DIRECTIONS FOR THIS TASK
Where a line holds the word "begin", count it, then give only the total for the entries below.

DATA RECORDS

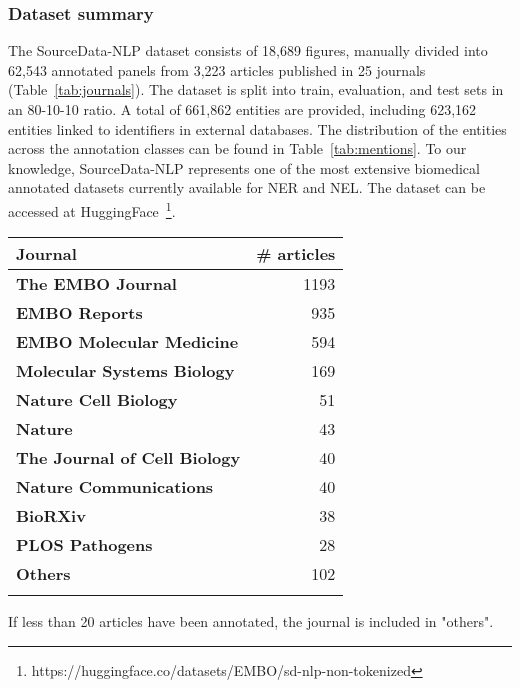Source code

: \documentclass{bioinfo}
\begin{document}
\begin{methods}
\subsubsection{Dataset summary}

The SourceData-NLP dataset consists of 18,689 figures, manually divided into 62,543 annotated panels from 3,223 articles published in 25 journals (Table~\ref{tab:journals}). The dataset is split into train, evaluation, and test sets in an 80-10-10 ratio.  A total of  661,862 entities are provided, including 623,162 entities linked to identifiers in external databases. The distribution of the entities across the annotation classes can be found in Table~\ref{tab:mentions}. To our knowledge, SourceData-NLP represents one of the most extensive biomedical annotated datasets currently available for NER and NEL. The dataset can be accessed at HuggingFace~\citep{huggingface}\footnote{https://huggingface.co/datasets/EMBO/sd-nlp-non-tokenized}. 

\begin{table}[!t]
 {

    \begin{tabular}{@{}l|r@{}}\toprule 
    \textbf{Journal}                    & \textbf{\# articles}\\\midrule
    \textbf{The EMBO Journal}           & 1193\\
    \textbf{EMBO Reports}               & 935 \\
    \textbf{EMBO Molecular Medicine}    & 594 \\
    \textbf{Molecular Systems Biology}  & 169 \\
    \textbf{Nature Cell Biology }       & 51 \\
    \textbf{Nature}                     & 43 \\
    \textbf{The Journal of Cell Biology}& 40 \\
    \textbf{Nature Communications}      & 40 \\
    \textbf{BioRXiv}                    & 38\\
    \textbf{PLOS Pathogens}             & 28 \\
    \textbf{Others}                     & 102\\\botrule
    \end{tabular}}{If less than 20 articles have been annotated, the journal
    is included in "others".}
\end{table}



\end{methods}
\end{document}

EXERCISE SOLUTION
4